Darren Gleeson (born 19 March 1981) is an Irish hurler and manager who plays for Tipperary Senior Championship club Portroe and is currently managing the Antrim senior hurling team. He played for the Tipperary senior hurling team for 10 seasons, during which time he usually lined out as a goalkeeper.

Playing career

Portroe

Gleeson plays his club hurling with Portroe and has enjoyed some success.
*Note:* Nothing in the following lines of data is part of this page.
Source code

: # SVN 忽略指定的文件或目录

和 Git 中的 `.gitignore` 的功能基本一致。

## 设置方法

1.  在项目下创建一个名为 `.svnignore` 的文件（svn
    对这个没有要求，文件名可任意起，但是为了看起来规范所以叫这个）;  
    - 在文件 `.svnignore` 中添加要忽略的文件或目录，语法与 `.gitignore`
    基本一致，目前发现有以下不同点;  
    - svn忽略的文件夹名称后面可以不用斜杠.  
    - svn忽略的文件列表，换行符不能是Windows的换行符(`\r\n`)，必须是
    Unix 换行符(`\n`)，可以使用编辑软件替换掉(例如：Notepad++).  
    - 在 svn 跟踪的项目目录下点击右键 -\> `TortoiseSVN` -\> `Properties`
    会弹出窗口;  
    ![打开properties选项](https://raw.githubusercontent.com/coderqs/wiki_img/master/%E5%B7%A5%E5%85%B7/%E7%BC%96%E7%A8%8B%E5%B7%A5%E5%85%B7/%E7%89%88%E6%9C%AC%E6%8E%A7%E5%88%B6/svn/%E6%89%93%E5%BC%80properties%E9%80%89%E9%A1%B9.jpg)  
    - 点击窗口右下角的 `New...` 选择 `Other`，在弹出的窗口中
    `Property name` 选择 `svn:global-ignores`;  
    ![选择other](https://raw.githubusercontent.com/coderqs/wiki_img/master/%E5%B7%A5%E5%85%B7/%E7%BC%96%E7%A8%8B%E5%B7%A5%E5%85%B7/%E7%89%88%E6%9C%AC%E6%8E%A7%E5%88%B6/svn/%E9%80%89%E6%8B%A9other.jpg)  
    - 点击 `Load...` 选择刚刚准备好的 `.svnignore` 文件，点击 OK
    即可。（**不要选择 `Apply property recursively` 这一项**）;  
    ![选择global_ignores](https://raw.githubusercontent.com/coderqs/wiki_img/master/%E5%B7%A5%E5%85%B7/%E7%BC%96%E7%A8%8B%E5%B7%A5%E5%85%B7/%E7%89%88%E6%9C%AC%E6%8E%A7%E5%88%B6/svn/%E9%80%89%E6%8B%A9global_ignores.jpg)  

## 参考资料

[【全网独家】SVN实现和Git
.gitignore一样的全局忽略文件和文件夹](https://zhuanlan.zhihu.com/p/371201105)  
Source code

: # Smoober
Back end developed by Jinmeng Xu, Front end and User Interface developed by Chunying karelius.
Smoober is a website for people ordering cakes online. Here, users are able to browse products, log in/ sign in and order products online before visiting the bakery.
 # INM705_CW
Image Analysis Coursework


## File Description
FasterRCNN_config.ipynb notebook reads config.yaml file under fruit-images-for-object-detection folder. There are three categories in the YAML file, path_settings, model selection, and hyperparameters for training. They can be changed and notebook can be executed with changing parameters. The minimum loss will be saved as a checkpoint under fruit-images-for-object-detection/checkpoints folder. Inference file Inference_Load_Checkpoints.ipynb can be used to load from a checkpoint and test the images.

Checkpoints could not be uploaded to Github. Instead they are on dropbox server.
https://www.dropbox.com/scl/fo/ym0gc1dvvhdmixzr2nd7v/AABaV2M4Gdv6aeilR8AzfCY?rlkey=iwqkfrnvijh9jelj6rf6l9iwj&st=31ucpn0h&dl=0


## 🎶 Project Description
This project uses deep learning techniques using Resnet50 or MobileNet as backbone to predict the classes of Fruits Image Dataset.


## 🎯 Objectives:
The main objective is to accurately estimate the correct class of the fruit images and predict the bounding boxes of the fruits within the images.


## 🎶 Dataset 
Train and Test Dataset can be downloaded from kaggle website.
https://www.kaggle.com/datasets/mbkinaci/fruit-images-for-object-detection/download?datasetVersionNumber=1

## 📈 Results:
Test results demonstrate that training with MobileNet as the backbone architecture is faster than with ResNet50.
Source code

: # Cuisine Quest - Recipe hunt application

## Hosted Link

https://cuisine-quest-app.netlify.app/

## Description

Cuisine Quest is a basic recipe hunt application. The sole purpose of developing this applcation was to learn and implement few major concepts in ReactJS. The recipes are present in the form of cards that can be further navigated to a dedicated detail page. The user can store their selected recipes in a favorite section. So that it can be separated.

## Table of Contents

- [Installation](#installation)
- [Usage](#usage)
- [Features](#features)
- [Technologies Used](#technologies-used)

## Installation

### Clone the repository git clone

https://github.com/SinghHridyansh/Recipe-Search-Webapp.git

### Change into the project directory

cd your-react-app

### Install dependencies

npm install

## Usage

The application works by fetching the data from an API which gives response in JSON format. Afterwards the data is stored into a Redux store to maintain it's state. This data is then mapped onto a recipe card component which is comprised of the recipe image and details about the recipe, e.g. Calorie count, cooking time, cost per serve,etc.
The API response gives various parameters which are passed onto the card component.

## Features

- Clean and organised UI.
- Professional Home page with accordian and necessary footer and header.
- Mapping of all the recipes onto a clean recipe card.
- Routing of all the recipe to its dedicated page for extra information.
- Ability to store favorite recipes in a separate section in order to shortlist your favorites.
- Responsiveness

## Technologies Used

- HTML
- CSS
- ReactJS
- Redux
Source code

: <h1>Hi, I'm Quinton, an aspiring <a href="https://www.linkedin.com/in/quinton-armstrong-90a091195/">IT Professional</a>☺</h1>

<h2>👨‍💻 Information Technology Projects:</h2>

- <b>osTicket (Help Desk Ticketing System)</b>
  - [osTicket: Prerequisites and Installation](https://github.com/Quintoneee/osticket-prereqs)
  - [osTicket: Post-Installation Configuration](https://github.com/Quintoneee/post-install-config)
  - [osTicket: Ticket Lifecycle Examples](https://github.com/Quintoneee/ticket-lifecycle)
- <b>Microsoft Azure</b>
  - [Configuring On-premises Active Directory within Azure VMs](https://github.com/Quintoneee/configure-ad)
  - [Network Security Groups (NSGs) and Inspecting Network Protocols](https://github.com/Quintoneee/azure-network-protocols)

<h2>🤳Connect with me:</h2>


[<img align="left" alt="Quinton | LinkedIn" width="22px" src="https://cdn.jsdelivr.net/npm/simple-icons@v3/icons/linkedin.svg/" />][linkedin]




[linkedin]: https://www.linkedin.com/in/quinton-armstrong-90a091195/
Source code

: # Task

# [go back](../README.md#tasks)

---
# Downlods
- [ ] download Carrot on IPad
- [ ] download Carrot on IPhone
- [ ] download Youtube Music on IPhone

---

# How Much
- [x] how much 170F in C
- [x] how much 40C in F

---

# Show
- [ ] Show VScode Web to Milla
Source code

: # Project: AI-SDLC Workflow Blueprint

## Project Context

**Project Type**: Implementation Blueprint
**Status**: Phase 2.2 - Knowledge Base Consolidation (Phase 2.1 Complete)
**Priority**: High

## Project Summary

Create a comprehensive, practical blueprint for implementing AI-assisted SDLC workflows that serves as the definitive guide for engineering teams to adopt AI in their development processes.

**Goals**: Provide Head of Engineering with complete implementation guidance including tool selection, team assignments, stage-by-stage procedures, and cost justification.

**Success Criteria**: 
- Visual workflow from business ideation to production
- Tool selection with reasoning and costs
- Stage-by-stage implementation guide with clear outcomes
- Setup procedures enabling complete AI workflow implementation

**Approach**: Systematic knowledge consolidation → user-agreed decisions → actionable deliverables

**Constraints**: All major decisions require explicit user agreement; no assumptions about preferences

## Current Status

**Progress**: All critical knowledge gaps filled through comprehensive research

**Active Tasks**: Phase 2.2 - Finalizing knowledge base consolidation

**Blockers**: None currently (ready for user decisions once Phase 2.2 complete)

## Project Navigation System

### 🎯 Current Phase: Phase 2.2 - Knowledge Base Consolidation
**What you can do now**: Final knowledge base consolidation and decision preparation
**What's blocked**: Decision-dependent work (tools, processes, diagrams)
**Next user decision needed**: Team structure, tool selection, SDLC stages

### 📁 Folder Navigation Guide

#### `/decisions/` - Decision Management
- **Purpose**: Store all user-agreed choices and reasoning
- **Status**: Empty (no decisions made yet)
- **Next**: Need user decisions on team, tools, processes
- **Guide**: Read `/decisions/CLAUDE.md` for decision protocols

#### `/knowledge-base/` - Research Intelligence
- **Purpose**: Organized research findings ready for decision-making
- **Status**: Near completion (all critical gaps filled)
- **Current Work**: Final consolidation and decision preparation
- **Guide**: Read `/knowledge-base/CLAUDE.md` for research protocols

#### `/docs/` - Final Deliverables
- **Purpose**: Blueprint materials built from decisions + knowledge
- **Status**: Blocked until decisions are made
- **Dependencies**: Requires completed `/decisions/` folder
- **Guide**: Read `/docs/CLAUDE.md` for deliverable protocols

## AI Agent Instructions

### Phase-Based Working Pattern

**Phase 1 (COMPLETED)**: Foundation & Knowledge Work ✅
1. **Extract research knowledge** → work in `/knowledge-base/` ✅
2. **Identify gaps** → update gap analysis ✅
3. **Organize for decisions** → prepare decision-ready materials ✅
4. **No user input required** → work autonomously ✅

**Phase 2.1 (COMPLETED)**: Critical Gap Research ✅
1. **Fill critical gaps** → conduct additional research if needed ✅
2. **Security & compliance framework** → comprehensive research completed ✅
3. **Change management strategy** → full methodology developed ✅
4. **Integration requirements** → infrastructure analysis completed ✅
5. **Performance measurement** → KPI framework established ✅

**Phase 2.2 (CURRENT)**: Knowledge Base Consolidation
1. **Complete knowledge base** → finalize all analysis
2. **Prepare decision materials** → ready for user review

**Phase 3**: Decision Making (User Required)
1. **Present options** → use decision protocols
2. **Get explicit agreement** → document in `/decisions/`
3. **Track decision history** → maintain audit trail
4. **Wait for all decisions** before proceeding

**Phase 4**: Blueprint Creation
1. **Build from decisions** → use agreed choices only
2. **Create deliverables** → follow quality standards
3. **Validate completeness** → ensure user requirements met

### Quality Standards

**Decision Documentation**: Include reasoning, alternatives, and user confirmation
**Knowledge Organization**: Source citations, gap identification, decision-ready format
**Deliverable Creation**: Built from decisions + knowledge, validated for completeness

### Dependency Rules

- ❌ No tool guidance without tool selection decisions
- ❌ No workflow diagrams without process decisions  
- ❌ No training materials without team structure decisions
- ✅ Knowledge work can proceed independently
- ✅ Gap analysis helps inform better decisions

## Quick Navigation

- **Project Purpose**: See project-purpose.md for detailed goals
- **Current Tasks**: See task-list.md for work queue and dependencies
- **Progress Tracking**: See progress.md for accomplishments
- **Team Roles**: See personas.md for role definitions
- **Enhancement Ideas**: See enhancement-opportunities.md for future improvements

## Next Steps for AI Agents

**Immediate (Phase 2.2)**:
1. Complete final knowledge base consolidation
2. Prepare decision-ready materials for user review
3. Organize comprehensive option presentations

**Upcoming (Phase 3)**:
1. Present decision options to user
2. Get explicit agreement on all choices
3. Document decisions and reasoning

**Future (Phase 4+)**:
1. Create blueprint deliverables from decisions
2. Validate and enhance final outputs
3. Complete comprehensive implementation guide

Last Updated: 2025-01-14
In 2012 he won a North Tipperary championship medal following a 3-16 to 1-19 defeat of Toomevara.

Tipperary

Under-21

Gleeson first played for Tipperary as a member of the under-21 team during the 2002 Munster Championship when he served as sub-goalkeeper to team captain Damien Young. On 8 August 2002, he was listed amongst the substitutes when Tipperary drew 3-09 to 2-12 with Limerick in the Munster final. Gleeson was again amongst the substitutes when Tipperary suffered a 1-20 to 2-14 defeat in the replay on 21 August 2002.

Senior

In 2008 Gleeson joined the Tipperary senior hurling team as understudy to regular 'keeper Brendan Cummins. He was an unused substitute as Tipperary claimed that year's National Hurling League following a 3-18 to 3-16 victory. Gleeson was later included on Tipperary's championship panel and collected a Munster medal as a non-playing substitute following a 2-21 to 0-19 defeat of Clare.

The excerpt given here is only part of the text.